Ein Relaunch ist sinnvoll, wenn Systemstruktur, Technik oder Positionierung die Weiterentwicklung dauerhaft blockieren und punktuelle Korrekturen nur neue Abhängigkeiten schaffen. Ein neues Erscheinungsbild allein ist kein ausreichender Grund. Die Bewertung erfolgt anhand dokumentierter Kriterien statt pauschaler Versprechen.
Rankings werden durch ein vollständiges URL- und Inhaltsinventar, verbindliche Zielzuordnungen, Redirects, technische Tests und Monitoring nach dem Start geschützt. Ein Risiko bleibt, lässt sich aber durch kontrollierte Migration deutlich reduzieren. So lässt sich der nächste Schritt sachlich begründen und kontrolliert umsetzen.
Nein. Inhalte sollten nach Aufgabe, Nachfrage, Qualität und strategischer Relevanz bewertet werden. Übernommen wird nur, was im neuen System eine verbindliche Funktion erfüllt oder aus Such- und Nutzersicht erhalten werden muss.
Die Dauer hängt von Rahmen, Inhaltsmenge, Technik, Integrationen, Freigaben und Migrationsrisiko ab. Eine verlässliche Planung ist erst nach der Bestandsaufnahme möglich; feste Laufzeiten ohne Datengrundlage wären Spekulation. Die konkrete Entscheidung folgt dem vorhandenen System und dem gewünschten Ergebnis.

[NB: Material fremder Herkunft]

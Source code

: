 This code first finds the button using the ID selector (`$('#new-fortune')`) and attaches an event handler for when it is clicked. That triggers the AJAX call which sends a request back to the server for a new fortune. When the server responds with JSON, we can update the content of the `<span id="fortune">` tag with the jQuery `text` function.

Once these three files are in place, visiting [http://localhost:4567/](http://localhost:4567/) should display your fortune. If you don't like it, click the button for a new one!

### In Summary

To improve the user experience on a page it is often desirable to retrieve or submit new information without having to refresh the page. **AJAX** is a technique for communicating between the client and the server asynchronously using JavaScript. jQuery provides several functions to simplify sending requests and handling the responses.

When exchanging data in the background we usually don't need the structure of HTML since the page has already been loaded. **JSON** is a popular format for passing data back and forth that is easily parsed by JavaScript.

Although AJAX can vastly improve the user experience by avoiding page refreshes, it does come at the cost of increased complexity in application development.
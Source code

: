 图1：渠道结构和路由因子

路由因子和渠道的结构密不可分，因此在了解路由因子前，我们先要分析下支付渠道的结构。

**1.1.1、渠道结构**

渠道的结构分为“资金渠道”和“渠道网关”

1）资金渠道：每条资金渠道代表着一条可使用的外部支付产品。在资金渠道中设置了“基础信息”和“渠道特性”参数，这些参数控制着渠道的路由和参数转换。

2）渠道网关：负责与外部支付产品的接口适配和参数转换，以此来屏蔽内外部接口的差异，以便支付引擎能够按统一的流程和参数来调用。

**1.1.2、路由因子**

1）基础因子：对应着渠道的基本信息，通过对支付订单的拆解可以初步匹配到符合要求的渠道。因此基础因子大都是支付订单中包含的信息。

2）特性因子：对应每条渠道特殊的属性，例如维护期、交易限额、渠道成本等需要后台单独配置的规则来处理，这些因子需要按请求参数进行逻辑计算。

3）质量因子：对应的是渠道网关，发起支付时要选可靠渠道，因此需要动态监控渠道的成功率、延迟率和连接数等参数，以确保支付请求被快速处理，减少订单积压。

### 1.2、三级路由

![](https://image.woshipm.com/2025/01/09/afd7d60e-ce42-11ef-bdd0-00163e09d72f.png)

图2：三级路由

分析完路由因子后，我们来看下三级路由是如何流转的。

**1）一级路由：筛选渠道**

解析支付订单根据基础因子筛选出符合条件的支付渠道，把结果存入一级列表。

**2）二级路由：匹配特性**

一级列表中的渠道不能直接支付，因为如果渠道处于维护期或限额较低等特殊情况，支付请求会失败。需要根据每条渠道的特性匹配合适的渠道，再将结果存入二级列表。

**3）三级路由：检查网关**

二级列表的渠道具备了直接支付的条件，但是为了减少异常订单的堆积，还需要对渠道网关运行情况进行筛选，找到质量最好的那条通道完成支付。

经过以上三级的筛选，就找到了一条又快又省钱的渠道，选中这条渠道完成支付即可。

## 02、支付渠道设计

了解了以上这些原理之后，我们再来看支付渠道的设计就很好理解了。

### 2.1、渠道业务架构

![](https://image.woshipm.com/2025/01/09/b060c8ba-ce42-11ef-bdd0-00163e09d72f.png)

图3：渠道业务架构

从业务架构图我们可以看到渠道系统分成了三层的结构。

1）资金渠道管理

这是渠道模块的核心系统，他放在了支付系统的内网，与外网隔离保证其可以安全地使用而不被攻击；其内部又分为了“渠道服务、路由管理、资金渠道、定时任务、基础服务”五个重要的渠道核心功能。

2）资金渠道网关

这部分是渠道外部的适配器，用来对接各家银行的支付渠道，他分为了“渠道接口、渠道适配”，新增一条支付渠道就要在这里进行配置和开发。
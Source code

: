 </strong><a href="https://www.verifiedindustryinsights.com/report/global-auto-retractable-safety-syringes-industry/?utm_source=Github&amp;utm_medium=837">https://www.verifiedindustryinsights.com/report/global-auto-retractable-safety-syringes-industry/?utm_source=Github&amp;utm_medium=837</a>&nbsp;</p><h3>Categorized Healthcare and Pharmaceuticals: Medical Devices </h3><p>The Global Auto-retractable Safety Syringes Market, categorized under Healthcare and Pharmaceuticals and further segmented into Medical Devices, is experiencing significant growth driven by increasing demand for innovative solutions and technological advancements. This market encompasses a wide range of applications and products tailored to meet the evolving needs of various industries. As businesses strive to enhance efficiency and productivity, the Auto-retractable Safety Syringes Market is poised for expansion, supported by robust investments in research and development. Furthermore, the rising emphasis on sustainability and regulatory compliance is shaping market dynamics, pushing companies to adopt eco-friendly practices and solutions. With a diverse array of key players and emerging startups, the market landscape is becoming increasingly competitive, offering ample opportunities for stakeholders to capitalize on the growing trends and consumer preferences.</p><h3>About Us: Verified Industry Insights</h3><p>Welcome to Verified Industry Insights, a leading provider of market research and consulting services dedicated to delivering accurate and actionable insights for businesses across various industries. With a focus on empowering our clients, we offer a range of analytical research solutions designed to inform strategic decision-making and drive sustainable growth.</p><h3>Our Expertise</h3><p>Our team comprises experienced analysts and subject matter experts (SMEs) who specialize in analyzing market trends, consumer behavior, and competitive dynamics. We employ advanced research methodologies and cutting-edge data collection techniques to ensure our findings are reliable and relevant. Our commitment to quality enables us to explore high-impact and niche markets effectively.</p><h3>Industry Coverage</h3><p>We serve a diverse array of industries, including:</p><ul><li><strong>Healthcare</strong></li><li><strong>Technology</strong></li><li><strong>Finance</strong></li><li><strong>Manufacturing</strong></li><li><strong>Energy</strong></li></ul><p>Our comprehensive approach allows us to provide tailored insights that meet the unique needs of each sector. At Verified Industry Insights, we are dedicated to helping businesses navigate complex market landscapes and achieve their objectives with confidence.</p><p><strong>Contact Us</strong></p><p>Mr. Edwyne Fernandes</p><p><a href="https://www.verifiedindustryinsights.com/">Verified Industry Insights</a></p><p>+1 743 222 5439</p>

Ja. Ein Relaunch für ein Unternehmen in Berlin lässt sich remote und unabhängig vom Standort steuern. Workshops, Reviews, Freigaben und technische Abstimmungen werden dokumentiert organisiert, ohne eine lokale VELUNO-Niederlassung zu behaupten.
Nächster Schritt
Ausgangspunkt ist die konkrete Situation: Die derzeitige Website soll erneuert werden, ohne Rankings, Inhalte, Tracking oder funktionierende Prozesse zu verlieren. Für eine erste Einordnung genügen die vorhandene Website oder Systeme, das gewünschte Ziel und ein realistischer Zeitrahmen. VELUNO prüft daraus, welcher Rahmen für das Vorhaben „Website-Relaunch Berlin“ sinnvoll ist; die Zusammenarbeit erfolgt remote und ohne Erfolgszusage.